“I told you, dearie,” Stone said. Meredith looked down and instinctively pulled her skirt toward her knees.
Stone had dimmed the lights during the short speech. It was clear he had not listened. She looked at the second bottle of champagne. He had nearly sucked it dry, and she cringed at the thought of his operating on a bottle and a half of alcohol. She had eluded several college men in similar circumstances, but never did she imagine she would have to pull the plug on the sexual batteries of the secretary of defense.
“The study, darling, or would you prefer to use — stay on the couch?” Stone said.
She sensed he was on testosterone override. The alcohol had flipped a switch in his brain, sending an electrical current to his penis, thereby relinquishing all control to the lower appendage for the time being.

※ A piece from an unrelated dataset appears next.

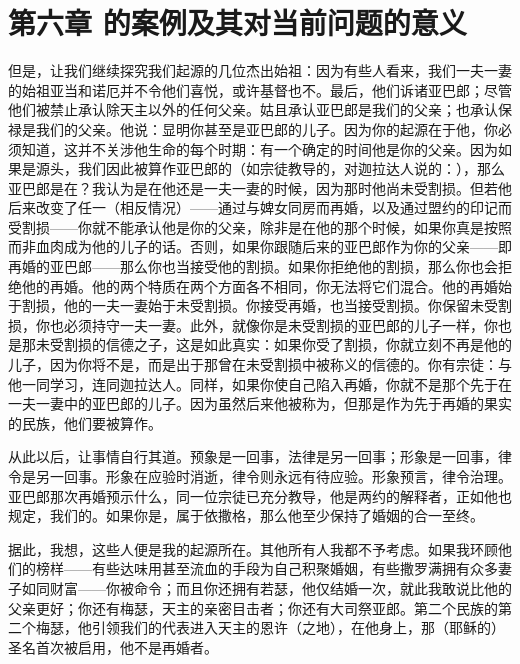 
\section{第六章 的案例及其对当前问题的意义}

但是，让我们继续探究我们起源的几位杰出始祖：因为有些人看来，我们一夫一妻的始祖亚当和诺厄并不令他们喜悦，或许基督也不。最后，他们诉诸亚巴郎；尽管他们被禁止承认除天主以外的任何父亲。姑且承认亚巴郎是我们的父亲；也承认保禄是我们的父亲。他说：显明你甚至是亚巴郎的儿子。因为你的起源在于他，你必须知道，这并不关涉他生命的每个时期：有一个确定的时间他是你的父亲。因为如果是源头，我们因此被算作亚巴郎的（如宗徒教导的，对迦拉达人说的：），那么亚巴郎是在？我认为是在他还是一夫一妻的时候，因为那时他尚未受割损。但若他后来改变了任一（相反情况）——通过与婢女同房而再婚，以及通过盟约的印记而受割损——你就不能承认他是你的父亲，除非是在他的那个时候，如果你真是按照而非血肉成为他的儿子的话。否则，如果你跟随后来的亚巴郎作为你的父亲——即再婚的亚巴郎——那么你也当接受他的割损。如果你拒绝他的割损，那么你也会拒绝他的再婚。他的两个特质在两个方面各不相同，你无法将它们混合。他的再婚始于割损，他的一夫一妻始于未受割损。你接受再婚，也当接受割损。你保留未受割损，你也必须持守一夫一妻。此外，就像你是未受割损的亚巴郎的儿子一样，你也是那未受割损的信德之子，这是如此真实：如果你受了割损，你就立刻不再是他的儿子，因为你将不是，而是出于那曾在未受割损中被称义的信德的。你有宗徒：与他一同学习，连同迦拉达人。同样，如果你使自己陷入再婚，你就不是那个先于在一夫一妻中的亚巴郎的儿子。因为虽然后来他被称为，但那是作为先于再婚的果实的民族，他们要被算作。\par

从此以后，让事情自行其道。预象是一回事，法律是另一回事；形象是一回事，律令是另一回事。形象在应验时消逝，律令则永远有待应验。形象预言，律令治理。亚巴郎那次再婚预示什么，同一位宗徒已充分教导，他是两约的解释者，正如他也规定，我们的。如果你是，属于依撒格，那么他至少保持了婚姻的合一至终。\par

据此，我想，这些人便是我的起源所在。其他所有人我都不予考虑。如果我环顾他们的榜样——有些达味用甚至流血的手段为自己积聚婚姻，有些撒罗满拥有众多妻子如同财富——你被命令；而且你还拥有若瑟，他仅结婚一次，就此我敢说比他的父亲更好；你还有梅瑟，天主的亲密目击者；你还有大司祭亚郎。第二个民族的第二个梅瑟，他引领我们的代表进入天主的恩许（之地），在他身上，那（耶稣的）圣名首次被启用，他不是再婚者。\par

She looked at her watch and said, lamely, “Sir, I must really be going. You know what they say about wearing out—”
“The sofa?” Stone said, moving around to her front, intercepting her before she could escape. He grabbed her arm and sat next to her. He stared wildly at her breasts, which she instinctively covered.
“Sir!” Meredith said, weakly.
A weak protest. It always means they want it.
“Don’t you want to make love to one of the most powerful men in the world, Meredith?” Stone asked, sounding a bit like Jack Nicholson might. His fingers pressed into the flesh of her slender arm. His breath was sour with the musty odor of the cham-pagne fermenting in his belly.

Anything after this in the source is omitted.